In questo quadro, commercialisti e consulenti del lavoro sono fortunati perché contrariamente a quanto accade per gli avvocati e i notai, possono evolvere rispettivamente in consulenti di direzione e consulenti in risorse umane, risalendo la catena decisionale strategica dell’imprenditore ma mantenendo sostanzialmente come base il proprio parco clienti.

Nuovi player di mercato stanno lavorando per innovare l’interfaccia cliente dei servizi tradizionali come dichiarazione dei redditi e contabilità. E quindi sono sempre più comuni servizi online e informatizzati per la gestione ad esempio dei contribuenti forfetari, delle dichiarazioni dei redditi delle persone fisiche prive di attività, di portali per il calcolo delle buste paga delle colf e così via. E pare che una parte significativa del mercato non abbia bisogno del contatto umano e prediliga queste forme fredde e impersonali che consentono di risparmiare la suola delle scarpe e qualche euro e di avere uno studio virtuale magari disponibile 24 ore su 24.

Ecco perché per uno studio di commercialisti o di consulenti del lavoro non considerare la digitalizzazione e continuare ad appiattirsi soltanto sugli adempimenti è un grave errore. Per gli studi piccoli differenziarsi è durissima, a volte le forze non bastano nemmeno per assolvere l’attività ordinaria. Varrebbe la pena di associarsi anche solo per creare gli spazi affinché uno dei sodali possa acquisire, coltivare e vendere competenze diverse retrocedendole poi a tutti gli altri soci.

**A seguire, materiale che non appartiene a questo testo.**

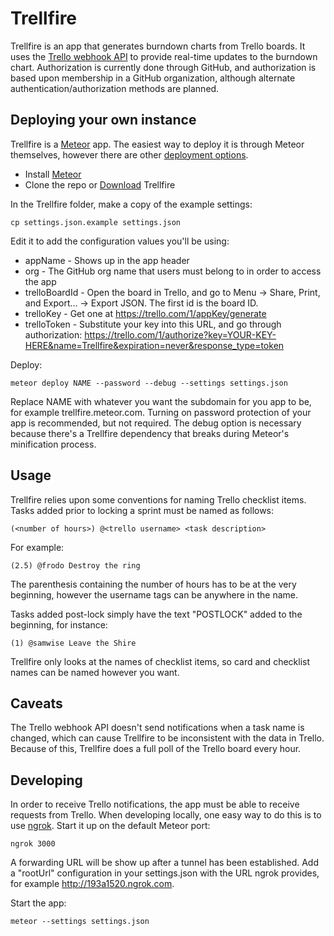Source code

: Trellfire
=========

Trellfire is an app that generates burndown charts from Trello boards. It uses the [Trello webhook API](https://trello.com/docs/gettingstarted/webhooks.html) to provide real-time updates to the burndown chart. Authorization is currently done through GitHub, and authorization is based upon membership in a GitHub organization, although alternate authentication/authorization methods are planned.

Deploying your own instance
---------------------------

Trellfire is a [Meteor](https://www.meteor.com) app. The easiest way to deploy it is through Meteor themselves, however there are other [deployment options](http://docs.meteor.com/#deploying).

  * Install [Meteor](https://www.meteor.com)
  * Clone the repo or [Download](https://github.com/CXInc/Trellfire/archive/master.zip) Trellfire

In the Trellfire folder, make a copy of the example settings:

    cp settings.json.example settings.json

Edit it to add the configuration values you'll be using:

  * appName - Shows up in the app header
  * org - The GitHub org name that users must belong to in order to access the app
  * trelloBoardId - Open the board in Trello, and go to Menu -> Share, Print, and Export... -> Export JSON. The first id is the board ID.
  * trelloKey - Get one at https://trello.com/1/appKey/generate
  * trelloToken - Substitute your key into this URL, and go through authorization: https://trello.com/1/authorize?key=YOUR-KEY-HERE&name=Trellfire&expiration=never&response_type=token

Deploy:

    meteor deploy NAME --password --debug --settings settings.json

Replace NAME with whatever you want the subdomain for you app to be, for example trellfire.meteor.com. Turning on password protection of your app is recommended, but not required. The debug option is necessary because there's a Trellfire dependency that breaks during Meteor's minification process.

Usage
-----

Trellfire relies upon some conventions for naming Trello checklist items. Tasks added prior to locking a sprint must be named as follows:

    (<number of hours>) @<trello username> <task description>

For example:

    (2.5) @frodo Destroy the ring

The parenthesis containing the number of hours has to be at the very beginning, however the username tags can be anywhere in the name.

Tasks added post-lock simply have the text "POSTLOCK" added to the beginning, for instance:

    (1) @samwise Leave the Shire

Trellfire only looks at the names of checklist items, so card and checklist names can be named however you want.

Caveats
-------

The Trello webhook API doesn't send notifications when a task name is changed, which can cause Trellfire to be inconsistent with the data in Trello. Because of this, Trellfire does a full poll of the Trello board every hour.

Developing
----------

In order to receive Trello notifications, the app must be able to receive requests from Trello. When developing locally, one easy way to do this is to use [ngrok](https://ngrok.com). Start it up on the default Meteor port:

    ngrok 3000

A forwarding URL will be show up after a tunnel has been established. Add a "rootUrl" configuration in your settings.json with the URL ngrok provides, for example http://193a1520.ngrok.com.

Start the app:

    meteor --settings settings.json
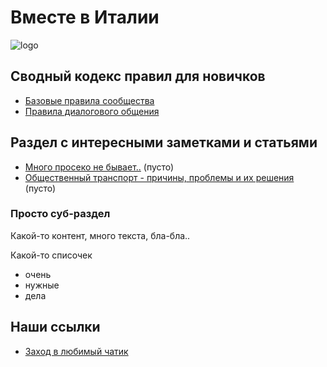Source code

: 
# Вместе в Италии

![logo](https://avatars.githubusercontent.com/u/123323048?s=200&v=4)


## Сводный кодекс правил для новичков

* [Базовые правила сообщества](/rules_basic)
* [Правила диалогового общения](/rules_dialogue)


## Раздел с интересными заметками и статьями

* [Много просеко не бывает..](#) (пусто)
* [Общественный транспорт - причины, проблемы и их решения](#) (пусто)


### Просто суб-раздел

Какой-то контент, много текста, бла-бла..

Какой-то списочек

* очень
* нужные
* дела


## Наши ссылки

* [Заход в любимый чатик](https://telegram.im/@vmestevitalii?lang=ru)

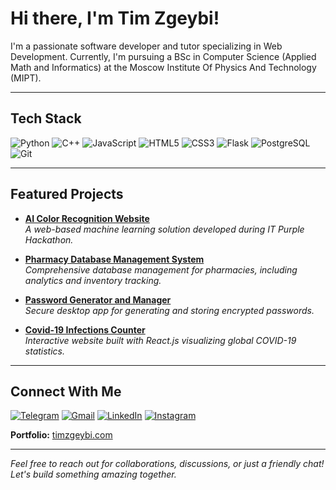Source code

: # Hi there, I'm Tim Zgeybi!

I'm a passionate software developer and tutor specializing in Web Development. Currently, I'm pursuing a BSc in Computer Science (Applied Math and Informatics) at the Moscow Institute Of Physics And Technology (MIPT).

---

## Tech Stack

![Python](https://img.shields.io/badge/Python-3776AB?style=for-the-badge&logo=python&logoColor=white)
![C++](https://img.shields.io/badge/C++-00599C?style=for-the-badge&logo=cplusplus&logoColor=white)
![JavaScript](https://img.shields.io/badge/JavaScript-F7DF1E?style=for-the-badge&logo=javascript&logoColor=black)
![HTML5](https://img.shields.io/badge/HTML5-E34F26?style=for-the-badge&logo=html5&logoColor=white)
![CSS3](https://img.shields.io/badge/CSS3-1572B6?style=for-the-badge&logo=css3&logoColor=white)
![Flask](https://img.shields.io/badge/Flask-000000?style=for-the-badge&logo=flask&logoColor=white)
![PostgreSQL](https://img.shields.io/badge/PostgreSQL-336791?style=for-the-badge&logo=postgresql&logoColor=white)
![Git](https://img.shields.io/badge/Git-F05032?style=for-the-badge&logo=git&logoColor=white)

---

## Featured Projects

- [**AI Color Recognition Website**](https://code-crusaders.ru)  
  *A web-based machine learning solution developed during IT Purple Hackathon.*

- [**Pharmacy Database Management System**](https://github.com/zgeybi/Pharmacy-Management-System)  
  *Comprehensive database management for pharmacies, including analytics and inventory tracking.*

- [**Password Generator and Manager**](https://github.com/zgeybi/Password-Generator)  
  *Secure desktop app for generating and storing encrypted passwords.*

- [**Covid-19 Infections Counter**](https://github.com/zgeybi/Covid-19-Tracker)  
  *Interactive website built with React.js visualizing global COVID-19 statistics.*

---

## Connect With Me

[![Telegram](https://img.shields.io/badge/Telegram-0088CC?style=for-the-badge&logo=telegram&logoColor=white)](https://t.me/zgeybi)
[![Gmail](https://img.shields.io/badge/Gmail-EA4335?style=for-the-badge&logo=gmail&logoColor=white)](mailto:timzgeybi@gmail.com)
[![LinkedIn](https://img.shields.io/badge/LinkedIn-0077B5?style=for-the-badge&logo=linkedin&logoColor=white)](https://www.linkedin.com/in/timzgeybi)
[![Instagram](https://img.shields.io/badge/Instagram-E4405F?style=for-the-badge&logo=instagram&logoColor=white)](https://instagram.com/zgeybi)

**Portfolio:** [timzgeybi.com](https://timzgeybi.com)

---

*Feel free to reach out for collaborations, discussions, or just a friendly chat! Let's build something amazing together.*
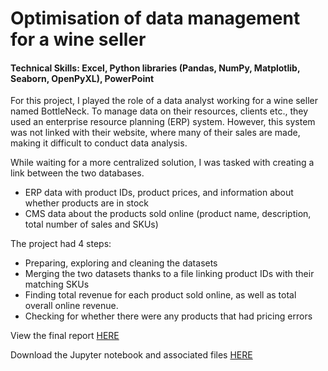 # Optimisation of data management for a wine seller
#### Technical Skills: Excel, Python libraries (Pandas, NumPy, Matplotlib, Seaborn, OpenPyXL), PowerPoint

For this project, I played the role of a data analyst working for a wine seller named BottleNeck. To manage data on their resources, clients etc., they used an enterprise resource planning (ERP) system. However, this system was not linked with their website, where many of their sales are made, making it difficult to conduct data analysis.

While waiting for a more centralized solution, I was tasked with creating a link between the two databases.
- ERP data with product IDs, product prices, and information about whether products are in stock
- CMS data about the products sold online (product name, description, total number of sales and SKUs)

The project had 4 steps:
- Preparing, exploring and cleaning the datasets
- Merging the two datasets thanks to a file linking product IDs with their matching SKUs
- Finding total revenue for each product sold online, as well as total overall online revenue.
- Checking for whether there were any products that had pricing errors

View the final report [HERE](https://flossytoo.github.io/portfolio/Project_5/wine_sales.pdf)

Download the Jupyter notebook and associated files [HERE](https://flossytoo.github.io/portfolio/Project_5/Jupyter.zip)
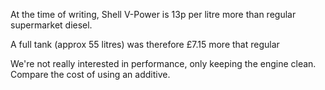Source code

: At the time of writing, Shell V-Power is 13p per litre more than regular supermarket diesel.

A full tank (approx 55 litres) was therefore £7.15 more that regular

We're not really interested in performance, only keeping the engine clean. Compare the cost of using an additive.
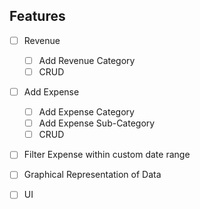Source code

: ## Features

- [ ] Revenue

  - [ ] Add Revenue Category
  - [ ] CRUD

- [ ] Add Expense

  - [ ] Add Expense Category
  - [ ] Add Expense Sub-Category
  - [ ] CRUD

- [ ] Filter Expense within custom date range

- [ ] Graphical Representation of Data

- [ ] UI
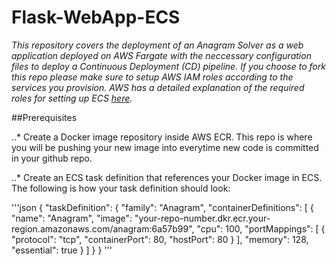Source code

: # Flask-WebApp-ECS

*This repository covers the deployment of an Anagram Solver as a web application deployed on AWS Fargate with the neccessary 
configuration files to deploy a Continuous Deployment (CD) pipeline. If you choose to fork this repo please make sure to setup
AWS IAM roles according to the services you provision. AWS has a detailed explanation of the required roles for setting up ECS
[here](https://docs.aws.amazon.com/AmazonECS/latest/developerguide/IAM_policies.html).*


##Prerequisites

..* Create a Docker image repository inside AWS ECR. This repo is where you will be pushing your new image into everytime new
code is committed in your github repo. 

..* Create an ECS task definition that references your Docker image in ECS. The following is how your task definition should look:

'''json
{
  "taskDefinition": {
    "family": "Anagram",
    "containerDefinitions": [
      {
        "name": "Anagram",
        "image": "your-repo-number.dkr.ecr.your-region.amazonaws.com/anagram:6a57b99",
        "cpu": 100,
        "portMappings": [
          {
            "protocol": "tcp",
            "containerPort": 80,
            "hostPort": 80
          }
        ],
        "memory": 128,
        "essential": true
      }
    ]
  }
}
'''
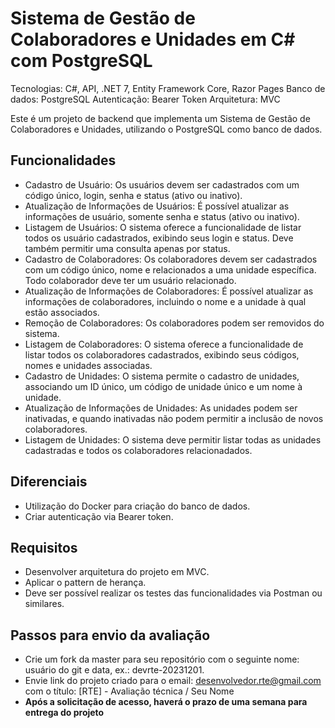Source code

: # Sistema de Gestão de Colaboradores e Unidades em C# com PostgreSQL

Tecnologias: C#, API, .NET 7, Entity Framework Core, Razor Pages
Banco de dados: PostgreSQL
Autenticação: Bearer Token
Arquitetura: MVC

Este é um projeto de backend que implementa um Sistema de Gestão de Colaboradores e Unidades, utilizando o PostgreSQL como banco de dados.

## **Funcionalidades**
* Cadastro de Usuário: Os usuários devem ser cadastrados com um código único, login, senha e status (ativo ou inativo).
* Atualização de Informações de Usuários: É possível atualizar as informações de usuário, somente senha e status (ativo ou inativo).
* Listagem de Usuários: O sistema oferece a funcionalidade de listar todos os usuário cadastrados, exibindo seus login e status. Deve também permitir uma consulta apenas por status.
* Cadastro de Colaboradores: Os colaboradores devem ser cadastrados com um código único, nome e relacionados a uma unidade específica. Todo colaborador deve ter um usuário relacionado.
* Atualização de Informações de Colaboradores: É possível atualizar as informações de colaboradores, incluindo o nome e a unidade à qual estão associados.
* Remoção de Colaboradores: Os colaboradores podem ser removidos do sistema.
* Listagem de Colaboradores: O sistema oferece a funcionalidade de listar todos os colaboradores cadastrados, exibindo seus códigos, nomes e unidades associadas.
* Cadastro de Unidades: O sistema permite o cadastro de unidades, associando um ID único, um código de unidade único e um nome à unidade.
* Atualização de Informações de Unidades: As unidades podem ser inativadas, e quando inativadas não podem permitir a inclusão de novos colaboradores.
* Listagem de Unidades: O sistema deve permitir listar todas as unidades cadastradas e todos os colaboradores relacionadados.

## **Diferenciais**
* Utilização do Docker para criação do banco de dados.
* Criar autenticação via Bearer token. 

## **Requisitos**
* Desenvolver arquitetura do projeto em MVC.
* Aplicar o pattern de herança.
* Deve ser possível realizar os testes das funcionalidades via Postman ou similares.

## Passos para envio da avaliação
* Crie um fork da master para seu repositório com o seguinte nome: usuário do git e data, ex.: devrte-20231201.
* Envie link do projeto criado para o email: desenvolvedor.rte@gmail.com com o título: [RTE] - Avaliação técnica / Seu Nome
* **Após a solicitação de acesso, haverá o prazo de uma semana para entrega do projeto**

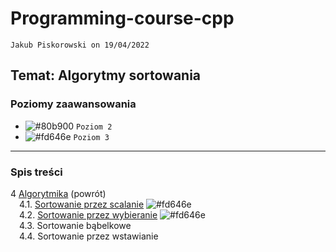 # Programming-course-cpp

`Jakub Piskorowski on 19/04/2022`

## Temat: Algorytmy sortowania

### Poziomy zaawansowania

- ![#80b900](https://via.placeholder.com/15/80b900/000000?text=+) `Poziom 2`
- ![#fd646e](https://via.placeholder.com/15/fd646e/000000?text=+) `Poziom 3`

---

### Spis treści

4 [Algorytmika](../README.md) (powrót) \
&emsp;4.1. [Sortowanie przez scalanie](2-4-1-sortowanie-przez-scalanie/README.md) ![#fd646e](https://via.placeholder.com/15/fd646e/000000?text=+) \
&emsp;4.2. [Sortowanie przez wybieranie](2-4-2-sortowanie-przez-wybieranie/README.md) ![#fd646e](https://via.placeholder.com/15/fd646e/000000?text=+) \
&emsp;4.3. Sortowanie bąbelkowe \
&emsp;4.4. Sortowanie przez wstawianie
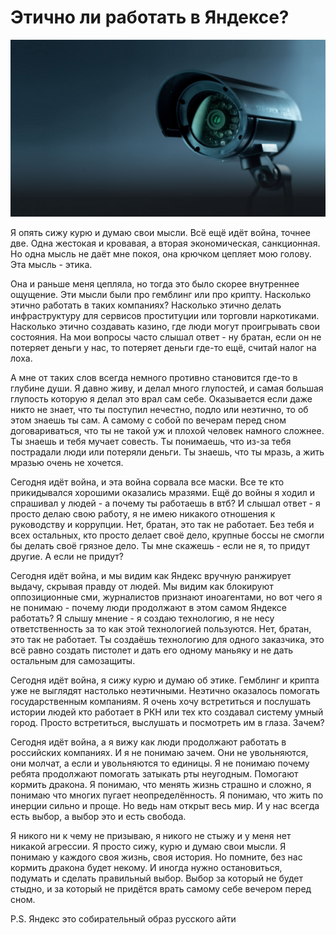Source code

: # Этично ли работать в Яндексе?
![img](preview.jpg)

Я опять сижу курю и думаю свои мысли. Всё ещё идёт война, точнее две. Одна жестокая и кровавая, а вторая экономическая, санкционная. Но одна мысль не даёт мне покоя, она крючком цепляет мою голову. Эта мысль - этика. 

Она и раньше меня цепляла, но тогда это было скорее внутреннее ощущение. Эти мысли были про гемблинг или про крипту. Насколько этично работать в таких компаниях? Насколько этично делать инфраструктуру для сервисов проституции или торговли наркотиками. Насколько этично создавать казино, где люди могут проигрывать свои состояния. На мои вопросы часто слышал ответ - ну братан, если он не потеряет деньги у нас, то потеряет деньги где-то ещё, считай налог на лоха. 

А мне от таких слов всегда немного противно становится где-то в глубине души. Я давно живу, и делал много глупостей, и самая большая глупость которую я делал это врал сам себе. Оказывается если даже никто не знает, что ты поступил нечестно, подло или неэтично, то об этом знаешь ты сам. А самому с собой по вечерам перед сном договариваться, что ты не такой уж и плохой человек намного сложнее. Ты знаешь и тебя мучает совесть. Ты понимаешь, что из-за тебя пострадали люди или потеряли деньги. Ты знаешь, что ты мразь, а жить мразью очень не хочется. 

Сегодня идёт война, и эта война сорвала все маски. Все те кто прикидывался хорошими оказались мразями. Ещё до войны я ходил и спрашивал у людей - а почему ты работаешь в втб? И слышал ответ - я просто делаю свою работу, я не имею никакого отношения к руководству и коррупции. Нет, братан, это так не работает. Без тебя и всех остальных, кто просто делает своё дело, крупные боссы не смогли бы делать своё грязное дело. Ты мне скажешь - если не я, то придут другие. А если не придут? 

Сегодня идёт война, и мы видим как Яндекс вручную ранжирует выдачу, скрывая правду от людей. Мы видим как блокируют оппозиционные сми, журналистов признают иноагентами, но вот чего я не понимаю - почему люди продолжают в этом самом Яндексе работать? Я слышу мнение - я создаю технологию, я не несу ответственность за то как этой технологией пользуются. Нет, братан, это так не работает. Ты создаёшь технологию для одного заказчика, это всё равно создать пистолет и дать его одному маньяку и не дать остальным для самозащиты. 

Сегодня идёт война, я сижу курю и думаю об этике. Гемблинг и крипта уже не выглядят настолько неэтичными. Неэтично оказалось помогать государственным компаниям. Я очень хочу встретиться и послушать истории людей кто работает в РКН или тех кто создавал систему умный город. Просто встретиться, выслушать и посмотреть им в глаза. Зачем?

Сегодня идёт война, а я вижу как люди продолжают работать в российских компаниях. И я не понимаю зачем. Они не увольняются, они молчат, а если и увольняются то единицы. Я не понимаю почему ребята продолжают помогать затыкать рты неугодным. Помогают кормить дракона. Я понимаю, что менять жизнь страшно и сложно, я понимаю что многих пугает неопределённость. Я понимаю, что жить по инерции сильно и проще. Но ведь нам открыт весь мир. И у нас всегда есть выбор, а выбор это и есть свобода. 

Я никого ни к чему не призываю, я никого не стыжу и у меня нет никакой агрессии. Я просто сижу, курю и думаю свои мысли. Я понимаю у каждого своя жизнь, своя история. Но помните, без нас кормить дракона будет некому. И иногда нужно остановиться, подумать и сделать правильный выбор. Выбор за который не будет стыдно, и за который не придётся врать самому себе вечером перед сном. 

P.S. Яндекс это собирательный образ русского айти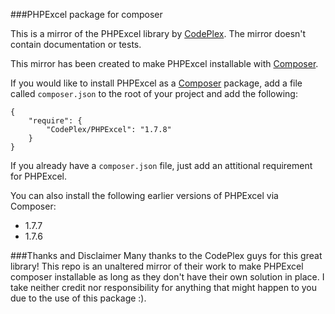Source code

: ###PHPExcel package for composer

This is a mirror of the PHPExcel library by [CodePlex](http://phpexcel.codeplex.com). The mirror doesn't contain documentation or tests.

This mirror has been created to make PHPExcel installable with [Composer](http://packagist.org/).

If you would like to install PHPExcel as a [Composer](http://packagist.org/) package, add a file called `composer.json` to the root of your project and add the following:

    {
        "require": {
            "CodePlex/PHPExcel": "1.7.8"
        }
    }

If you already have a `composer.json` file, just add an attitional requirement for PHPExcel.

You can also install the following earlier versions of PHPExcel via Composer:

- 1.7.7
- 1.7.6

###Thanks and Disclaimer
Many thanks to the CodePlex guys for this great library! This repo is an unaltered mirror of their work to make PHPExcel composer installable as long as they don't have their own solution in place. I take neither credit nor responsibility for anything that might happen to you due to the use of this package :).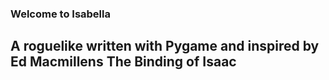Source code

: ### Welcome to Isabella
## A roguelike written with Pygame and inspired by Ed Macmillens The Binding of Isaac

Eppure i commercialisti e consulenti del lavoro che si danno da fare per acquisire le nuove competenze e proporle alla clientela sono ancora pochissimi. Se siete davvero dei professionisti e non delle imprese, perché continuate a fare orecchie da mercante? Dopotutto, ai dinosauri non li ha avvisati nessuno che stavano per estinguersi.